--- Aim of the task ---
The answer must consist of every line in the records below that contains the string "places".

--- Supplied data ---
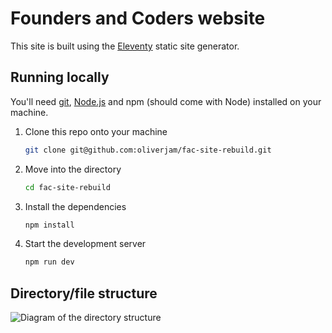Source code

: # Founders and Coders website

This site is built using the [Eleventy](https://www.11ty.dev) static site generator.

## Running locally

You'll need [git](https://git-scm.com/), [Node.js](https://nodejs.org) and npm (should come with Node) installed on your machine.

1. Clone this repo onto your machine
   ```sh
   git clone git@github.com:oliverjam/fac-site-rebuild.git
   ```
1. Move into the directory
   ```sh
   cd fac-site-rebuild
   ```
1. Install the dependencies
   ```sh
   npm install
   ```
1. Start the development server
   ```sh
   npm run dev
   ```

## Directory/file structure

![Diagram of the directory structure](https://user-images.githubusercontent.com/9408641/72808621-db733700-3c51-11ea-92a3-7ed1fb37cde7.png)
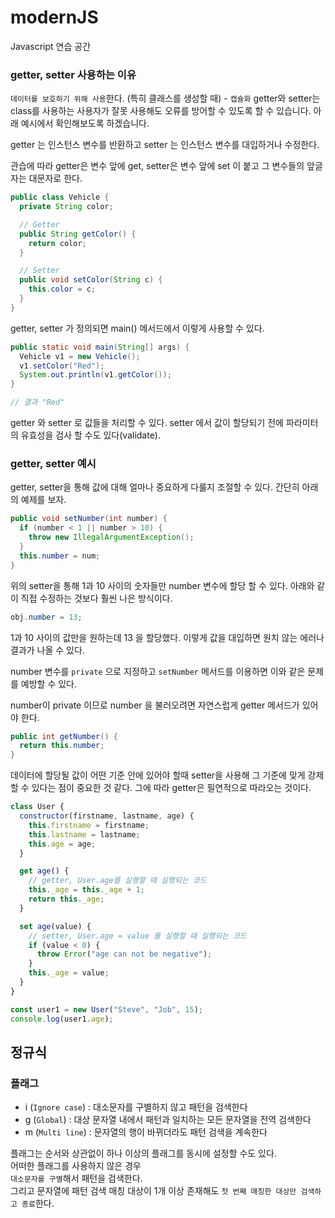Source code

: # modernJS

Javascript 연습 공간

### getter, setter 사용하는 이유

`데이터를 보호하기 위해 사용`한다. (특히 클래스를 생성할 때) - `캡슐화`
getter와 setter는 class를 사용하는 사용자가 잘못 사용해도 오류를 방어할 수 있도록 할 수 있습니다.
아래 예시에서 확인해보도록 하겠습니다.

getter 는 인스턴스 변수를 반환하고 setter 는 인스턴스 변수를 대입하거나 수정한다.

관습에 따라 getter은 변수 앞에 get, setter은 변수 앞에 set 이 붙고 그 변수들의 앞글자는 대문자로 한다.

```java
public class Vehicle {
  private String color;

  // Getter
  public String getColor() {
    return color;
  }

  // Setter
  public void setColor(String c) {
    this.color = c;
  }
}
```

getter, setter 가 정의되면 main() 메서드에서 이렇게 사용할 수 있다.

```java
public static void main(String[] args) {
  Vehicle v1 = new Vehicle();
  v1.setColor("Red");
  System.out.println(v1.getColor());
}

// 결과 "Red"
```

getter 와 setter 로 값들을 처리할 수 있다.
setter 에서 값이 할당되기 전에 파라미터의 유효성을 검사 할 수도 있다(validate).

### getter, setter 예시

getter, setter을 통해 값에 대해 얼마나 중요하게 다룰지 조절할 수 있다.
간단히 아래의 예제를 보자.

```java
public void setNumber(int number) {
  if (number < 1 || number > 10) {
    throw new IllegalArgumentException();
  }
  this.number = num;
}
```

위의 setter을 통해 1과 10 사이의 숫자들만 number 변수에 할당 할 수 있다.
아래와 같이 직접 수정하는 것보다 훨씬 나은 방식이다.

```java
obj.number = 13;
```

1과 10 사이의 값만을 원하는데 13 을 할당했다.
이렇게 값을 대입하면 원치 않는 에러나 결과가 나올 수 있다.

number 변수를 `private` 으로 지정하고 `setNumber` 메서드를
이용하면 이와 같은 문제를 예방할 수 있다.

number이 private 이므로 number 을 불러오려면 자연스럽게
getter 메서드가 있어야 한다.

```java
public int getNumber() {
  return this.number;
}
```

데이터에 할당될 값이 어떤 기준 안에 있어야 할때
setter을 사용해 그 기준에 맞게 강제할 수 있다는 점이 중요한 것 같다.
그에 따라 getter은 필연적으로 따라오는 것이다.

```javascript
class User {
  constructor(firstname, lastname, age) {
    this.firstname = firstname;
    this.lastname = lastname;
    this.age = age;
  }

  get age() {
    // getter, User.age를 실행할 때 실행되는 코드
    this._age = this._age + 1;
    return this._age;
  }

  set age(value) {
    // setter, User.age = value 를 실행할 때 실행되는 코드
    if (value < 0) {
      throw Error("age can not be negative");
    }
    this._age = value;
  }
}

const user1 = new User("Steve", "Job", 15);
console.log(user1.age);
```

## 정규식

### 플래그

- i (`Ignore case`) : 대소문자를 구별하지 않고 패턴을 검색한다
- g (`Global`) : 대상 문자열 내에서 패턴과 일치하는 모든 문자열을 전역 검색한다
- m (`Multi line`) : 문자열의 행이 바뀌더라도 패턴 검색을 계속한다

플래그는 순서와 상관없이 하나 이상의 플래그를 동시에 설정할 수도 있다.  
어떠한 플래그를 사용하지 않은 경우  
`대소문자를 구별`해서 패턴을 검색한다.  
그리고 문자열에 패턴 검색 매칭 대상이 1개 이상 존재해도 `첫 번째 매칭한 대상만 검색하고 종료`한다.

...

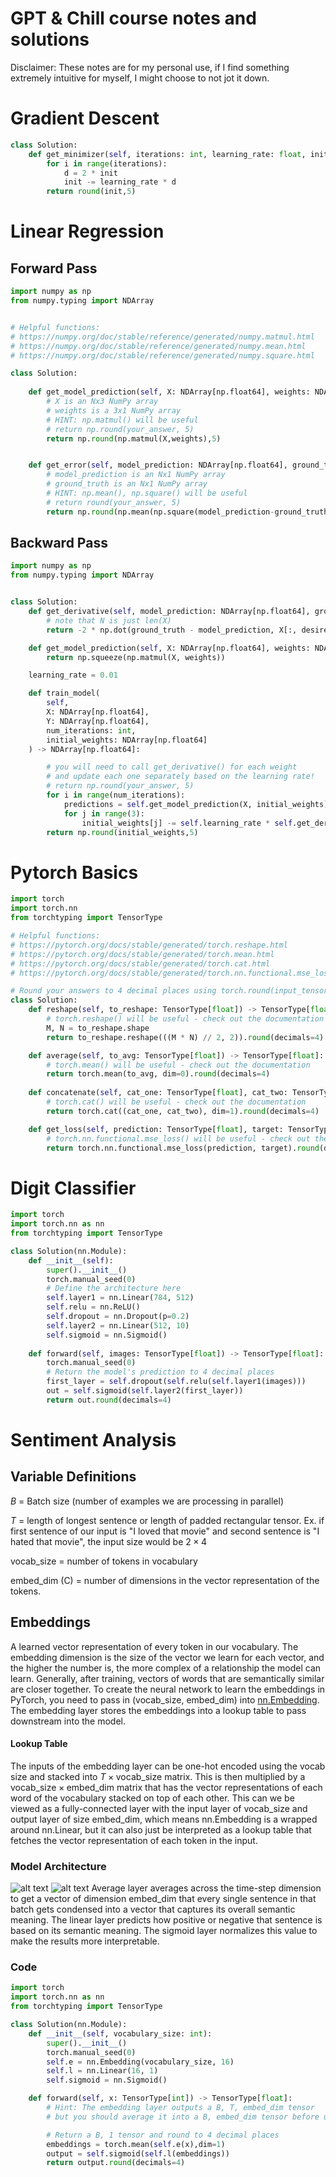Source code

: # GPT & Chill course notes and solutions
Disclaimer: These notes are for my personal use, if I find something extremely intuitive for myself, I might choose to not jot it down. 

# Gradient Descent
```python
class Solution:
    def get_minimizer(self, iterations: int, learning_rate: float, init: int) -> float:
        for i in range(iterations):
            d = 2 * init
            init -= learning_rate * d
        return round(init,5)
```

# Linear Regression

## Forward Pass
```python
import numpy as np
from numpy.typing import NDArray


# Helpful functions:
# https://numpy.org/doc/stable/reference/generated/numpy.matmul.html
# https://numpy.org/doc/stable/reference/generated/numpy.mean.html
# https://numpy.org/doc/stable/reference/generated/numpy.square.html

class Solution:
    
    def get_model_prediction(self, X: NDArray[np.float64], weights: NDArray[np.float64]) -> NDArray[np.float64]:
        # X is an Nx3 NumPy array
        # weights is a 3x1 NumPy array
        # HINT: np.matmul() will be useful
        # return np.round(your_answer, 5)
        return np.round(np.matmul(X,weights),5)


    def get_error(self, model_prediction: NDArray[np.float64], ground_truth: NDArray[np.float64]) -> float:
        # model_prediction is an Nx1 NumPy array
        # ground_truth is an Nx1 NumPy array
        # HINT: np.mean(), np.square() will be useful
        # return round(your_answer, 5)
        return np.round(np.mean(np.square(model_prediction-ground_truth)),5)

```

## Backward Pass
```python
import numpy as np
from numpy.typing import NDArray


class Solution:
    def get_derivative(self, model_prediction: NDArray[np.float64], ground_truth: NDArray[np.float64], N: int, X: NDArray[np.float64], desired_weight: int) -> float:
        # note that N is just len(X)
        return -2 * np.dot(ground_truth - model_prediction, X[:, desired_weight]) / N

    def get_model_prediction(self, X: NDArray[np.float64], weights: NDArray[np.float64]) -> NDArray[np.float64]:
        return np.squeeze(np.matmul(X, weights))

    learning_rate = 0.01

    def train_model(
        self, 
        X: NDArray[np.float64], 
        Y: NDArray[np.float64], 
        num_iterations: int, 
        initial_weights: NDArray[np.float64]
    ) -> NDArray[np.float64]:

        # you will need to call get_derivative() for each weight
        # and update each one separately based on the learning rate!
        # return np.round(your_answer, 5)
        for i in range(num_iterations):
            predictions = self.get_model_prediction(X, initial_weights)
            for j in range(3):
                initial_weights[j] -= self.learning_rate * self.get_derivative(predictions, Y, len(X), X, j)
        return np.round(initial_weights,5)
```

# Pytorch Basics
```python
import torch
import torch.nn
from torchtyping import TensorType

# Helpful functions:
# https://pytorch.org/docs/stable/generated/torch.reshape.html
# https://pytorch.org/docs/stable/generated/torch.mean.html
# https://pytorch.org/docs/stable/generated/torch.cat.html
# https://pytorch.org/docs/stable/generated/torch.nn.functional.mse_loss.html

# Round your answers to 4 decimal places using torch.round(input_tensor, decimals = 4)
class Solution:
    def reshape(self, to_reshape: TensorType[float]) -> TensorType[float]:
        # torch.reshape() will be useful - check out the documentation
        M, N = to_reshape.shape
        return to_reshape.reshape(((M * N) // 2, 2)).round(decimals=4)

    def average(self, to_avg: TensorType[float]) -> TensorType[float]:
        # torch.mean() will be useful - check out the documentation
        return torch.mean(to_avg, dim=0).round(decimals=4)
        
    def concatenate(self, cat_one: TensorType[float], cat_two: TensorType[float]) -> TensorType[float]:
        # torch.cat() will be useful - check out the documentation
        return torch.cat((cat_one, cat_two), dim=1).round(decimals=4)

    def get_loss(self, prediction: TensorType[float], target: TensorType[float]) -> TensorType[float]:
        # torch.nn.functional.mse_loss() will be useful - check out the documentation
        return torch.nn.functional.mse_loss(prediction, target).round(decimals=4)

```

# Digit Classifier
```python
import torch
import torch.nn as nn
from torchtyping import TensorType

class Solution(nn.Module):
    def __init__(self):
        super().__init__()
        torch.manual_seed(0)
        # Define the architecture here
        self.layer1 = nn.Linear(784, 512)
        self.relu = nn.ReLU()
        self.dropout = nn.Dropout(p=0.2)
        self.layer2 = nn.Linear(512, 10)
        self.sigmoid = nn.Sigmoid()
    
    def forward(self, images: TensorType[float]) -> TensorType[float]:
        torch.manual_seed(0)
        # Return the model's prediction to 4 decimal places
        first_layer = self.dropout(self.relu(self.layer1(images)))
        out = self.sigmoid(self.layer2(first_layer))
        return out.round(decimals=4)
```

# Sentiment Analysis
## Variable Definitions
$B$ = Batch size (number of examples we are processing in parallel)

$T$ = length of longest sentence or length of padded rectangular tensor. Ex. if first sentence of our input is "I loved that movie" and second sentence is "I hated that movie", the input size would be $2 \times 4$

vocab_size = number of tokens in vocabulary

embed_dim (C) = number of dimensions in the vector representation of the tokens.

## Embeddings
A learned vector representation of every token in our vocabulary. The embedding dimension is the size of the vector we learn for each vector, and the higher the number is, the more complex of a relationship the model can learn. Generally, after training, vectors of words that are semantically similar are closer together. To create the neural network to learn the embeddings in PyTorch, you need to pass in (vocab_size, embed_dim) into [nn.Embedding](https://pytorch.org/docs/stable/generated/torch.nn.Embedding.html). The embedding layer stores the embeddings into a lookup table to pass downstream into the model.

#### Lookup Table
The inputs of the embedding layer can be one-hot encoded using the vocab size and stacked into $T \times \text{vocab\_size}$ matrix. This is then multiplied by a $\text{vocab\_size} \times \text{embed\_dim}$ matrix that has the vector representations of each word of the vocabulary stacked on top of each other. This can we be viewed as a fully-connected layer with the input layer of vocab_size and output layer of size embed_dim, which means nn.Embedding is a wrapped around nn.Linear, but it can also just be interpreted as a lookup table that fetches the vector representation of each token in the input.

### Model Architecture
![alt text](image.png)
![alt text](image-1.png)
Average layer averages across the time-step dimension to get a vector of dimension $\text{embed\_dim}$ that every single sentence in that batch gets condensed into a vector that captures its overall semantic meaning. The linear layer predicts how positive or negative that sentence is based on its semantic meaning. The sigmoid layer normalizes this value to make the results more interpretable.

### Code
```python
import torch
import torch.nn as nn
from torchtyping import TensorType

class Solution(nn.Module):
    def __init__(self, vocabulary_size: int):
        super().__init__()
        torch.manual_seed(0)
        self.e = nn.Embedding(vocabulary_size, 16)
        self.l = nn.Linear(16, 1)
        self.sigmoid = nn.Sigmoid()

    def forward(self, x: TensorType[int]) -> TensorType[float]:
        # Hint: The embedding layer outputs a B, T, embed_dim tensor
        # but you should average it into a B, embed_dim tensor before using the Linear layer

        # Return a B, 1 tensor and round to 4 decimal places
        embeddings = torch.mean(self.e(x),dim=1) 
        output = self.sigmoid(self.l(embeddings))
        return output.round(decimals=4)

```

--- Response ---
# Round your answers to 4 decimal places using torch.round(input_tensor, decimals = 4)
        # Return the model's prediction to 4 decimal places
        # Return a B, 1 tensor and round to 4 decimal places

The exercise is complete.